Une révolution est un événement exceptionnel qui altère l’histoire des sociétés tout en transformant l’humanité elle-même. C’est une rupture dans le temps et l’espace, où les êtres humains vivent entre deux périodes : la période du pouvoir et la période de la révolution. Cependant, la victoire d’une révolution réside dans l’indépendance qu’elle acquiert vis-à-vis de son propre temps afin d’entrer dans une nouvelle ère.
La Révolution syrienne est entrée dans son huitième mois et continue sa lutte pour renverser le régime et ouvrir de nouveaux horizons à la vie. Le contrôle autoritaire sur les territoires est relativement présent, mais son ampleur varie selon les régions, les jours, et même les heures au sein d’une même journée. Par le passé, des manifestations continues ont pu briser la domination du pouvoir absolu dans certaines zones. C’est la persistance de ces manifestations qui a permis la création d’un Conseil National regroupant un large éventail de mouvements de masse, d’organisations et de partis politiques, sur lesquels repose l’espoir d’une autorité alternative légitime aux yeux des communautés arabes et internationales. Le Conseil National est donc impératif pour mener à bien les efforts nécessaires afin de protéger le peuple syrien du régime et de sa brutalité.
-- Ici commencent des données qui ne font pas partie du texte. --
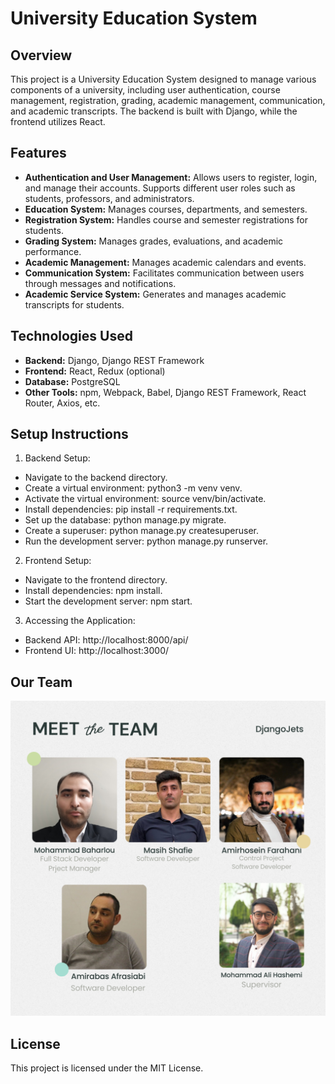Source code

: # University Education System
## Overview
This project is a University Education System designed to manage various components of a university, including user authentication, course management, registration, grading, academic management, communication, and academic transcripts. The backend is built with Django, while the frontend utilizes React.

## Features
- **Authentication and User Management:** Allows users to register, login, and manage their accounts. Supports different user roles such as students, professors, and administrators.
- **Education System:** Manages courses, departments, and semesters.
- **Registration System:** Handles course and semester registrations for students.
- **Grading System:** Manages grades, evaluations, and academic performance.
- **Academic Management:** Manages academic calendars and events.
- **Communication System:** Facilitates communication between users through messages and notifications.
- **Academic Service System:** Generates and manages academic transcripts for students.

## Technologies Used
- **Backend:** Django, Django REST Framework
- **Frontend:** React, Redux (optional)
- **Database:** PostgreSQL 
- **Other Tools:** npm, Webpack, Babel, Django REST Framework, React Router, Axios, etc.

## Setup Instructions
1. Backend Setup:

- Navigate to the backend directory.
- Create a virtual environment: python3 -m venv venv.
- Activate the virtual environment: source venv/bin/activate.
- Install dependencies: pip install -r requirements.txt.
- Set up the database: python manage.py migrate.
- Create a superuser: python manage.py createsuperuser.
- Run the development server: python manage.py runserver.
2. Frontend Setup:

- Navigate to the frontend directory.
- Install dependencies: npm install.
- Start the development server: npm start.
3. Accessing the Application:

- Backend API: http://localhost:8000/api/
- Frontend UI: http://localhost:3000/

## Our Team
![Team Image](ourTeam.png)


## License
This project is licensed under the MIT License.
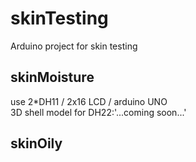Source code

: # skinTesting
Arduino project for skin testing

## skinMoisture
use 2*DH11 / 2x16 LCD / arduino UNO  
3D shell model for DH22:'...coming soon...'  

## skinOily
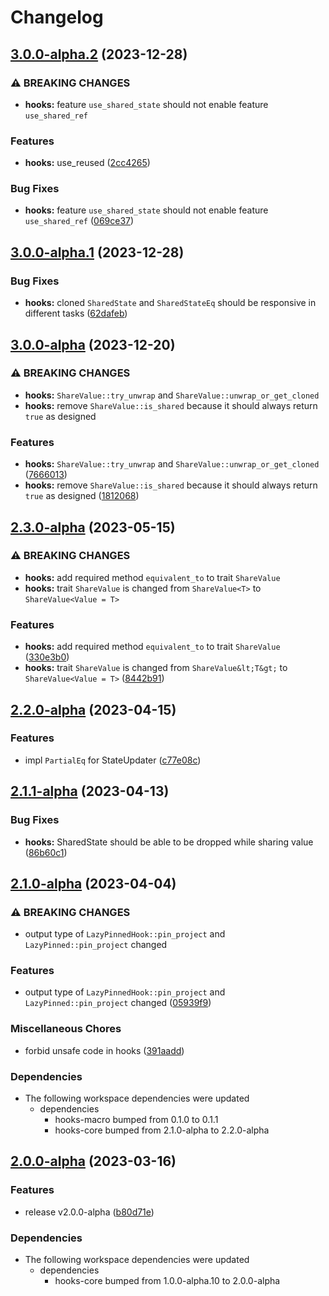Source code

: # Changelog

## [3.0.0-alpha.2](https://github.com/frender-rs/hooks/compare/hooks-v3.0.0-alpha.1...hooks-v3.0.0-alpha.2) (2023-12-28)


### ⚠ BREAKING CHANGES

* **hooks:** feature `use_shared_state` should not enable feature `use_shared_ref`

### Features

* **hooks:** use_reused ([2cc4265](https://github.com/frender-rs/hooks/commit/2cc42657b17f6f238a6a9df4eb165cc340b871b5))


### Bug Fixes

* **hooks:** feature `use_shared_state` should not enable feature `use_shared_ref` ([069ce37](https://github.com/frender-rs/hooks/commit/069ce376ff4835e52357e5c4b35d27f8576062a1))

## [3.0.0-alpha.1](https://github.com/frender-rs/hooks/compare/hooks-v3.0.0-alpha...hooks-v3.0.0-alpha.1) (2023-12-28)


### Bug Fixes

* **hooks:** cloned `SharedState` and `SharedStateEq` should be responsive in different tasks ([62dafeb](https://github.com/frender-rs/hooks/commit/62dafebbca40faf2a3154d8bd4606f114572b67c))

## [3.0.0-alpha](https://github.com/frender-rs/hooks/compare/hooks-v2.3.0-alpha...hooks-v3.0.0-alpha) (2023-12-20)


### ⚠ BREAKING CHANGES

* **hooks:** `ShareValue::try_unwrap` and `ShareValue::unwrap_or_get_cloned`
* **hooks:** remove `ShareValue::is_shared` because it should always return `true` as designed

### Features

* **hooks:** `ShareValue::try_unwrap` and `ShareValue::unwrap_or_get_cloned` ([7666013](https://github.com/frender-rs/hooks/commit/7666013f85875f8b6ccc315d78a915983029dcfb))
* **hooks:** remove `ShareValue::is_shared` because it should always return `true` as designed ([1812068](https://github.com/frender-rs/hooks/commit/1812068aa529f0667a81523a747444395840e6a3))

## [2.3.0-alpha](https://github.com/frender-rs/hooks/compare/hooks-v2.2.0-alpha...hooks-v2.3.0-alpha) (2023-05-15)


### ⚠ BREAKING CHANGES

* **hooks:** add required method `equivalent_to` to trait `ShareValue`
* **hooks:** trait `ShareValue` is changed from `ShareValue<T>` to `ShareValue<Value = T>`

### Features

* **hooks:** add required method `equivalent_to` to trait `ShareValue` ([330e3b0](https://github.com/frender-rs/hooks/commit/330e3b04e0e6bcbdf28e2075b69d924d5bc2bf4f))
* **hooks:** trait `ShareValue` is changed from `ShareValue&lt;T&gt;` to `ShareValue<Value = T>` ([8442b91](https://github.com/frender-rs/hooks/commit/8442b919193924c329eb9ed1fd84c71e6fe814e9))

## [2.2.0-alpha](https://github.com/frender-rs/hooks/compare/hooks-v2.1.1-alpha...hooks-v2.2.0-alpha) (2023-04-15)


### Features

* impl `PartialEq` for StateUpdater ([c77e08c](https://github.com/frender-rs/hooks/commit/c77e08c3dc58ec6d91ac6b995f86530b72943dc1))

## [2.1.1-alpha](https://github.com/frender-rs/hooks/compare/hooks-v2.1.0-alpha...hooks-v2.1.1-alpha) (2023-04-13)


### Bug Fixes

* **hooks:** SharedState should be able to be dropped while sharing value ([86b60c1](https://github.com/frender-rs/hooks/commit/86b60c1ac7eba823b409a4a77b8c72f5bd3017cb))

## [2.1.0-alpha](https://github.com/frender-rs/hooks/compare/hooks-v2.0.2-alpha...hooks-v2.1.0-alpha) (2023-04-04)


### ⚠ BREAKING CHANGES

* output type of `LazyPinnedHook::pin_project` and `LazyPinned::pin_project` changed

### Features

* output type of `LazyPinnedHook::pin_project` and `LazyPinned::pin_project` changed ([05939f9](https://github.com/frender-rs/hooks/commit/05939f9206eac2e7fc020c1851be041b8572336d))


### Miscellaneous Chores

* forbid unsafe code in hooks ([391aadd](https://github.com/frender-rs/hooks/commit/391aadd1dfcb10854179855147d26e58202c736c))


### Dependencies

* The following workspace dependencies were updated
  * dependencies
    * hooks-macro bumped from 0.1.0 to 0.1.1
    * hooks-core bumped from 2.1.0-alpha to 2.2.0-alpha

## [2.0.0-alpha](https://github.com/frender-rs/hooks/compare/hooks-v1.0.1-alpha.21...hooks-v2.0.0-alpha) (2023-03-16)


### Features

* release v2.0.0-alpha ([b80d71e](https://github.com/frender-rs/hooks/commit/b80d71e8dd8aa80557a139b27094888b376f02a8))


### Dependencies

* The following workspace dependencies were updated
  * dependencies
    * hooks-core bumped from 1.0.0-alpha.10 to 2.0.0-alpha
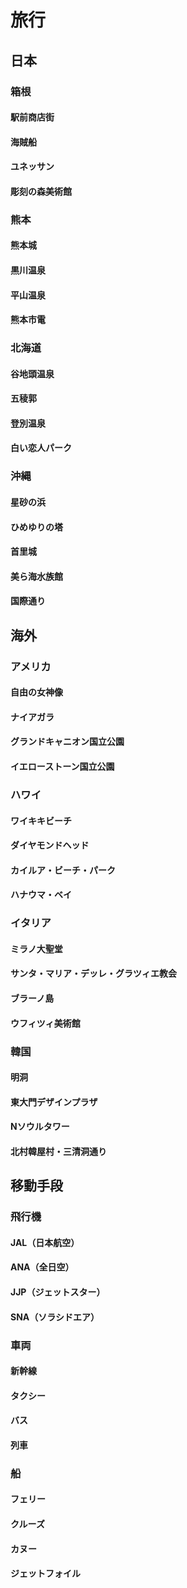 # 旅行
## 日本
### 箱根
#### 駅前商店街
#### 海賊船
#### ユネッサン
#### 彫刻の森美術館
### 熊本
#### 熊本城
#### 黒川温泉
#### 平山温泉
#### 熊本市電
### 北海道
#### 谷地頭温泉
#### 五稜郭
#### 登別温泉
#### 白い恋人パーク
### 沖縄
#### 星砂の浜
#### ひめゆりの塔
#### 首里城
#### 美ら海水族館
#### 国際通り
## 海外
### アメリカ
#### 自由の女神像
#### ナイアガラ
#### グランドキャニオン国立公園
#### イエローストーン国立公園
### ハワイ 
#### ワイキキビーチ
#### ダイヤモンドヘッド
#### カイルア・ビーチ・パーク
#### ハナウマ・ベイ
### イタリア 
#### ミラノ大聖堂
#### サンタ・マリア・デッレ・グラツィエ教会
#### ブラーノ島
#### ウフィツィ美術館
### 韓国
#### 明洞
#### 東大門デザインプラザ
#### Nソウルタワー
#### 北村韓屋村・三清洞通り
## 移動手段
### 飛行機
#### JAL（日本航空）
#### ANA（全日空） 
#### JJP（ジェットスター）
#### SNA（ソラシドエア）
### 車両
#### 新幹線
#### タクシー
#### バス
#### 列車

### 船
#### フェリー
#### クルーズ
#### カヌー
#### ジェットフォイル
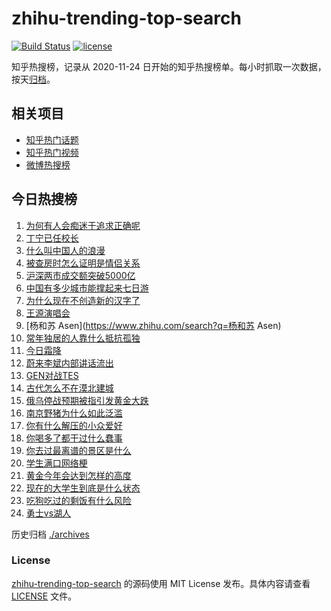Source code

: # zhihu-trending-top-search

[![Build Status](https://github.com/justjavac/zhihu-trending-top-search/workflows/ci/badge.svg?branch=main)](https://github.com/justjavac/zhihu-trending-top-search/actions)
[![license](https://img.shields.io/github/license/justjavac/zhihu-trending-top-search)](https://github.com/justjavac/zhihu-trending-top-search/blob/main/LICENSE)

知乎热搜榜，记录从 2020-11-24
日开始的知乎热搜榜单。每小时抓取一次数据，按天[归档](./archives)。

## 相关项目

- [知乎热门话题](https://github.com/justjavac/zhihu-trending-hot-questions)
- [知乎热门视频](https://github.com/justjavac/zhihu-trending-hot-video)
- [微博热搜榜](https://github.com/justjavac/weibo-trending-hot-search)

## 今日热搜榜

<!-- BEGIN -->
<!-- 最后更新时间 Thu Oct 23 2025 22:13:47 GMT+0800 (China Standard Time) -->

1. [为何有人会痴迷于追求正确呢](https://www.zhihu.com/search?q=为何有人会痴迷于追求正确呢)
1. [丁宁已任校长](https://www.zhihu.com/search?q=丁宁已任校长)
1. [什么叫中国人的浪漫](https://www.zhihu.com/search?q=什么叫中国人的浪漫)
1. [被查房时怎么证明是情侣关系](https://www.zhihu.com/search?q=被查房时怎么证明是情侣关系)
1. [沪深两市成交额突破5000亿](https://www.zhihu.com/search?q=沪深两市成交额突破5000亿)
1. [中国有多少城市能撑起来七日游](https://www.zhihu.com/search?q=中国有多少城市能撑起来七日游)
1. [为什么现在不创造新的汉字了](https://www.zhihu.com/search?q=为什么现在不创造新的汉字了)
1. [王源演唱会](https://www.zhihu.com/search?q=王源演唱会)
1. [杨和苏 Asen](https://www.zhihu.com/search?q=杨和苏 Asen)
1. [常年独居的人靠什么抵抗孤独](https://www.zhihu.com/search?q=常年独居的人靠什么抵抗孤独)
1. [今日霜降](https://www.zhihu.com/search?q=今日霜降)
1. [蔚来李斌内部讲话流出](https://www.zhihu.com/search?q=蔚来李斌内部讲话流出)
1. [GEN对战TES](https://www.zhihu.com/search?q=GEN对战TES)
1. [古代怎么不在漠北建城](https://www.zhihu.com/search?q=古代怎么不在漠北建城)
1. [俄乌停战预期被指引发黄金大跌](https://www.zhihu.com/search?q=俄乌停战预期被指引发黄金大跌)
1. [南京野猪为什么如此泛滥](https://www.zhihu.com/search?q=南京野猪为什么如此泛滥)
1. [你有什么解压的小众爱好](https://www.zhihu.com/search?q=你有什么解压的小众爱好)
1. [你喝多了都干过什么蠢事](https://www.zhihu.com/search?q=你喝多了都干过什么蠢事)
1. [你去过最离谱的景区是什么](https://www.zhihu.com/search?q=你去过最离谱的景区是什么)
1. [学生满口网络梗](https://www.zhihu.com/search?q=学生满口网络梗)
1. [黄金今年会达到怎样的高度](https://www.zhihu.com/search?q=黄金今年会达到怎样的高度)
1. [现在的大学生到底是什么状态](https://www.zhihu.com/search?q=现在的大学生到底是什么状态)
1. [吃狗吃过的剩饭有什么风险](https://www.zhihu.com/search?q=吃狗吃过的剩饭有什么风险)
1. [勇士vs湖人](https://www.zhihu.com/search?q=勇士vs湖人)

<!-- END -->

历史归档 [./archives](./archives)

### License

[zhihu-trending-top-search](https://github.com/justjavac/zhihu-trending-top-search)
的源码使用 MIT License 发布。具体内容请查看 [LICENSE](./LICENSE) 文件。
Cependant, le mouvement révolutionnaire reste indépendant des activités humaines quotidiennes et peine à s’immiscer dans la vie de tous les jours. Bien que la population continue à gérer ses affaires comme par le passé, il existe une « division du travail quotidien » entre les activités ordinaires et les activités révolutionnaires. Cela signifie que les structures sociales en Syrie évoluent dans deux temporalités qui s’entrecroisent : la période du pouvoir, où le régime administre encore les affaires du quotidien, et la période de la révolution, où les militants œuvrent quotidiennement pour le renversement du régime. Le risque ne réside pas dans cette superposition des deux périodes – car c’est dans la nature des révolutions –, mais dans l’absence de corrélation entre la vie quotidienne et le mouvement révolutionnaire lui-même. Ainsi, la crainte qui pèse sur le mouvement dans les temps à venir repose sur deux éventualités : soit une lassitude de la population face à la continuité de la révolution et à son impact sur leur quotidien, soit une escalade vers l’usage intensif des armes, qui réduirait la révolution à une prise d’otage par les armes.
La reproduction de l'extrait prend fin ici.